Reproduce all of the records exactly.

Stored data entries

━━━━━━━━━━━━━━━━━━━━

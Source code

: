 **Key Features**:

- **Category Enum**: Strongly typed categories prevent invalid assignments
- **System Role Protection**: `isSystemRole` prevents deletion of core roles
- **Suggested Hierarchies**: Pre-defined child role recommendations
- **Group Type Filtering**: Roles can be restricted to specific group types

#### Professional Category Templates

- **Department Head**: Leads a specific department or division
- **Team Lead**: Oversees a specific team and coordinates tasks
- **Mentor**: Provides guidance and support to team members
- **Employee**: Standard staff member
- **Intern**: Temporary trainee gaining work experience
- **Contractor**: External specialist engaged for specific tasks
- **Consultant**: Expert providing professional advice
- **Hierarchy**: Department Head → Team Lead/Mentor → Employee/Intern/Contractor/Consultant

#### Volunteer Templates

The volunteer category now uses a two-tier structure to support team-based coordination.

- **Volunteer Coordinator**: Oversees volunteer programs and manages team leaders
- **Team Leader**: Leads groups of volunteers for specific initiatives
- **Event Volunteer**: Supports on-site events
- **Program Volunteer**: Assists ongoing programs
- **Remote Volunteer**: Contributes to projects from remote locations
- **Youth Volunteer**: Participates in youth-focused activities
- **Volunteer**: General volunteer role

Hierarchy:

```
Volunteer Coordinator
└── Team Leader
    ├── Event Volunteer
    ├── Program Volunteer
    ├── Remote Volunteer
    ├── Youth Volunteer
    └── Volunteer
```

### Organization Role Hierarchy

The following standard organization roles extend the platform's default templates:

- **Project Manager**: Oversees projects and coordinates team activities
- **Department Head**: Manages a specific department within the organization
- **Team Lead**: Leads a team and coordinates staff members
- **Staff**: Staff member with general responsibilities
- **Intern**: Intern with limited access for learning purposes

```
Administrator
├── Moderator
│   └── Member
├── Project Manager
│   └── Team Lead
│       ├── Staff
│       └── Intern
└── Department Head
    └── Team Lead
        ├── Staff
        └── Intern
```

━━━━━━━━━━━━━━━━━━━━

- **Result**:
Source code

: **Key Features**:

- **Category Enum**: Strongly typed categories prevent invalid assignments
- **System Role Protection**: `isSystemRole` prevents deletion of core roles
- **Suggested Hierarchies**: Pre-defined child role recommendations
- **Group Type Filtering**: Roles can be restricted to specific group types

#### Professional Category Templates

- **Department Head**: Leads a specific department or division
- **Team Lead**: Oversees a specific team and coordinates tasks
- **Mentor**: Provides guidance and support to team members
- **Employee**: Standard staff member
- **Intern**: Temporary trainee gaining work experience
- **Contractor**: External specialist engaged for specific tasks
- **Consultant**: Expert providing professional advice
- **Hierarchy**: Department Head → Team Lead/Mentor → Employee/Intern/Contractor/Consultant

#### Volunteer Templates

The volunteer category now uses a two-tier structure to support team-based coordination.

- **Volunteer Coordinator**: Oversees volunteer programs and manages team leaders
- **Team Leader**: Leads groups of volunteers for specific initiatives
- **Event Volunteer**: Supports on-site events
- **Program Volunteer**: Assists ongoing programs
- **Remote Volunteer**: Contributes to projects from remote locations
- **Youth Volunteer**: Participates in youth-focused activities
- **Volunteer**: General volunteer role

Hierarchy:

```
Volunteer Coordinator
└── Team Leader
    ├── Event Volunteer
    ├── Program Volunteer
    ├── Remote Volunteer
    ├── Youth Volunteer
    └── Volunteer
```

### Organization Role Hierarchy

The following standard organization roles extend the platform's default templates:

- **Project Manager**: Oversees projects and coordinates team activities
- **Department Head**: Manages a specific department within the organization
- **Team Lead**: Leads a team and coordinates staff members
- **Staff**: Staff member with general responsibilities
- **Intern**: Intern with limited access for learning purposes

```
Administrator
├── Moderator
│   └── Member
├── Project Manager
│   └── Team Lead
│       ├── Staff
│       └── Intern
└── Department Head
    └── Team Lead
        ├── Staff
        └── Intern
```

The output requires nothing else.